Native LGBTQ people struggle disproportionately from mental health and substance abuse issues

Native LGBTQ people struggle disproportionately from mental health and substance abuse issues
Photo: AP Photo/Eric Gay

A new report from the Williams Institute has found American Indian and Alaska Native (AIAN) LGBTQ adults suffer disproportionately from mental health and substance abuse issues compared to AIAN adults who are not LGBTQ.

The study found that 35% of AIAN adults who are LGBTQ have been diagnosed with depression, compared to 23% of non-LGBTQ AIAN adults.

Related: Queer adults at much higher risk of suicide 

The study also compared LGBTQ adults who identify only as AIAN and LGBTQ adults who are multiracial. It found the latter group to suffer from depression at higher rates.

43% of AIAN-multiracial adults reported being diagnosed with depression, compared to 25% of non-LGBTQ adults.

AIAN-multiracial LGBTQ adults also reported significantly higher rates of both unemployment and food insecurity when compared to non-LGBTQ adults.

Overall, AIAN LGBTQ adults also reported higher rates of high-risk health behaviors like alcohol abuse.

AIAN LGBTQ women were especially likely to abuse alcohol, with 16% of AIAN-only and 8% of AIAN-multiracial women saying they engage in heavy drinking. In comparison, only 3% of AIAN adults who are not LGBTQ reported the same.

AIAN LGBTQ people were more likely to say they have have health issues than their non-LGBTQ counterparts.

“The complex picture of health and economic vulnerabilities of AIAN LGBT people is likely a product of factors shared with all Indigenous peoples, such as the impact of historical trauma, and those shared across LGBT people, such as anti-LGBT stigma,” lead author Bianca D.M. Wilson, told NBC News.

Somáh Haaland, the child of U.S. Secretary of the Interior Deb Haaland and media coordinator for the Pueblo Action Alliance, talked about why the above challenges might be more prevalent for LGBTQ Native people.

“The unique intersection of being Native and queer can feel incredibly isolating, both in a displaced urban setting and in our own communities,” they said, adding that their friends have voiced feelings of having to choose “one marginalized identity over the other because existing as both simultaneously feels like it is not physically safe or feasible for their mental health.”

Haaland, who has clinical depression, spoke about the racism LGBTQ AIAN people experience in white queer spaces and the exclusion many experience in their Native communities if they are out.

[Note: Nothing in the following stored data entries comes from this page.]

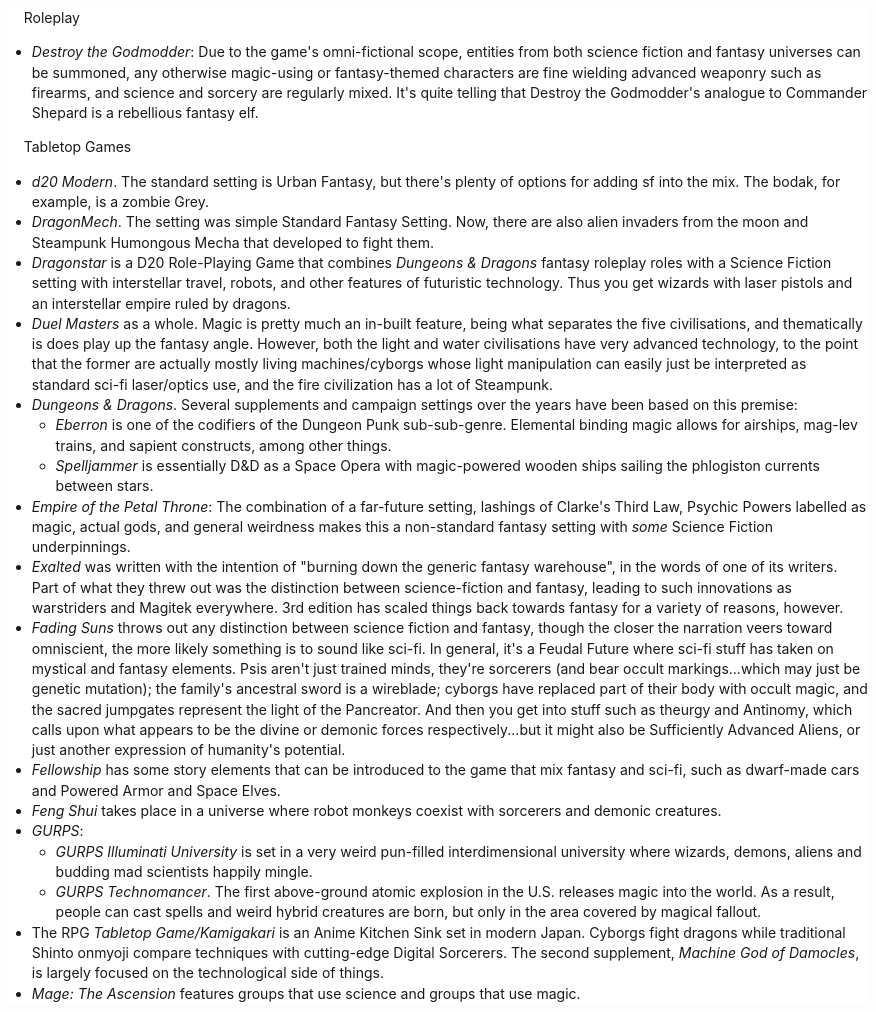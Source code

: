    Roleplay 

-   _Destroy the Godmodder_: Due to the game's omni-fictional scope, entities from both science fiction and fantasy universes can be summoned, any otherwise magic-using or fantasy-themed characters are fine wielding advanced weaponry such as firearms, and science and sorcery are regularly mixed. It's quite telling that Destroy the Godmodder's analogue to Commander Shepard is a rebellious fantasy elf.

    Tabletop Games 

-   _d20 Modern_. The standard setting is Urban Fantasy, but there's plenty of options for adding sf into the mix. The bodak, for example, is a zombie Grey.
-   _DragonMech_. The setting was simple Standard Fantasy Setting. Now, there are also alien invaders from the moon and Steampunk Humongous Mecha that developed to fight them.
-   _Dragonstar_ is a D20 Role-Playing Game that combines _Dungeons & Dragons_ fantasy roleplay roles with a Science Fiction setting with interstellar travel, robots, and other features of futuristic technology. Thus you get wizards with laser pistols and an interstellar empire ruled by dragons.
-   _Duel Masters_ as a whole. Magic is pretty much an in-built feature, being what separates the five civilisations, and thematically is does play up the fantasy angle. However, both the light and water civilisations have very advanced technology, to the point that the former are actually mostly living machines/cyborgs whose light manipulation can easily just be interpreted as standard sci-fi laser/optics use, and the fire civilization has a lot of Steampunk.
-   _Dungeons & Dragons_. Several supplements and campaign settings over the years have been based on this premise:
    -   _Eberron_ is one of the codifiers of the Dungeon Punk sub-sub-genre. Elemental binding magic allows for airships, mag-lev trains, and sapient constructs, among other things.
    -   _Spelljammer_ is essentially D&D as a Space Opera with magic-powered wooden ships sailing the phlogiston currents between stars.
-   _Empire of the Petal Throne_: The combination of a far-future setting, lashings of Clarke's Third Law, Psychic Powers labelled as magic, actual gods, and general weirdness makes this a non-standard fantasy setting with _some_ Science Fiction underpinnings.
-   _Exalted_ was written with the intention of "burning down the generic fantasy warehouse", in the words of one of its writers. Part of what they threw out was the distinction between science-fiction and fantasy, leading to such innovations as warstriders and Magitek everywhere. 3rd edition has scaled things back towards fantasy for a variety of reasons, however.
-   _Fading Suns_ throws out any distinction between science fiction and fantasy, though the closer the narration veers toward omniscient, the more likely something is to sound like sci-fi. In general, it's a Feudal Future where sci-fi stuff has taken on mystical and fantasy elements. Psis aren't just trained minds, they're sorcerers (and bear occult markings...which may just be genetic mutation); the family's ancestral sword is a wireblade; cyborgs have replaced part of their body with occult magic, and the sacred jumpgates represent the light of the Pancreator. And then you get into stuff such as theurgy and Antinomy, which calls upon what appears to be the divine or demonic forces respectively...but it might also be Sufficiently Advanced Aliens, or just another expression of humanity's potential.
-   _Fellowship_ has some story elements that can be introduced to the game that mix fantasy and sci-fi, such as dwarf-made cars and Powered Armor and Space Elves.
-   _Feng Shui_ takes place in a universe where robot monkeys coexist with sorcerers and demonic creatures.
-   _GURPS_:
    -   _GURPS Illuminati University_ is set in a very weird pun-filled interdimensional university where wizards, demons, aliens and budding mad scientists happily mingle.
    -   _GURPS Technomancer_. The first above-ground atomic explosion in the U.S. releases magic into the world. As a result, people can cast spells and weird hybrid creatures are born, but only in the area covered by magical fallout.
-   The RPG _Tabletop Game/Kamigakari_ is an Anime Kitchen Sink set in modern Japan. Cyborgs fight dragons while traditional Shinto onmyoji compare techniques with cutting-edge Digital Sorcerers. The second supplement, _Machine God of Damocles_, is largely focused on the technological side of things.
-   _Mage: The Ascension_ features groups that use science and groups that use magic.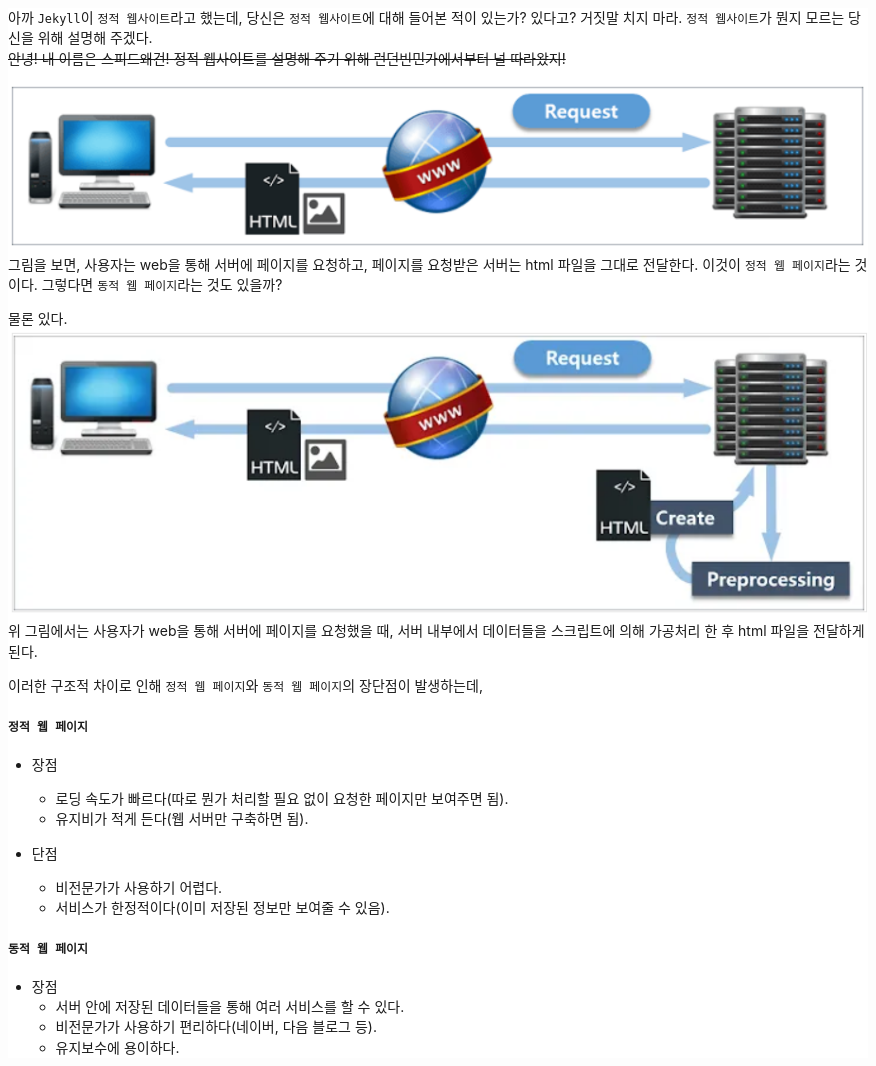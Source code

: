 아까 `Jekyll`이 `정적 웹사이트`라고 했는데, 당신은 `정적 웹사이트`에 대해 들어본 적이 있는가? 있다고? 거짓말 치지 마라. `정적 웹사이트`가 뭔지 모르는 당신을 위해 설명해 주겠다.  
~~안녕! 내 이름은 스피드왜건! 정적 웹사이트를 설명해 주기 위해 런던빈민가에서부터 널 따라왔지!~~

![Staticwebsite](./statics/classdata/jekyll/staticwebsite.PNG)  
그림을 보면, 사용자는 web을 통해 서버에 페이지를 요청하고, 페이지를 요청받은 서버는 html 파일을 그대로 전달한다. 이것이 `정적 웹 페이지`라는 것이다. 그렇다면 `동적 웹 페이지`라는 것도 있을까?

물론 있다.  
![Dynamicwebsite](./statics/classdata/jekyll/dynamicwebsite.PNG)  
위 그림에서는 사용자가 web을 통해 서버에 페이지를 요청했을 때, 서버 내부에서 데이터들을 스크립트에 의해 가공처리 한 후 html 파일을 전달하게 된다.

이러한 구조적 차이로 인해 `정적 웹 페이지`와 `동적 웹 페이지`의 장단점이 발생하는데,

#### `정적 웹 페이지`
- 장점
    + 로딩 속도가 빠르다(따로 뭔가 처리할 필요 없이 요청한 페이지만 보여주면 됨).
    + 유지비가 적게 든다(웹 서버만 구축하면 됨).
    
- 단점
    + 비전문가가 사용하기 어렵다.
    + 서비스가 한정적이다(이미 저장된 정보만 보여줄 수 있음).
    
#### `동적 웹 페이지`
- 장점
    + 서버 안에 저장된 데이터들을 통해 여러 서비스를 할 수 있다.
    + 비전문가가 사용하기 편리하다(네이버, 다음 블로그 등).
    + 유지보수에 용이하다.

“Being queer and being Indigenous are both beautiful identities to carry that are sacred when they intersect,” they said. “But we often must fight twice as hard just to show that we are worthy of living and thriving.”

While tribes differ in their level of LGBTQ acceptance, the anti-LGBTQ sentiment that remains prevalent in many tribes was caused by colonization and Christianization.

“Pre-contact, the Native people that we now label as queer and trans were often revered and had sacred roles in their communities,”  Haaland explained. “It was not until colonialism that the European perspective of gender and sexuality was forced upon our people as a part of the bigger effort to control us and assimilate us into whiteness.”

Sharon Day, executive director of the Indigenous Peoples Task Force, told NBC News that change could be coming on reservations.

The Williams Institute study found that 57% of LGBTQ AIAN-multiracial adults are under age 35, as are 46% of AIAN-only LGBTQ adults. Day said these young people are increasingly carving out space for themselves in their Native communities.

“In the last couple of decades, there are more queer [Native] people who are staying in their home communities,” Day said.

“Some of that has to do with changing attitudes. I think more and more we see people returning to the cultural values system of our past, and those values are to be kind and loving, to be courageous and honest, to be respectful, to seek wisdom and to be generous.”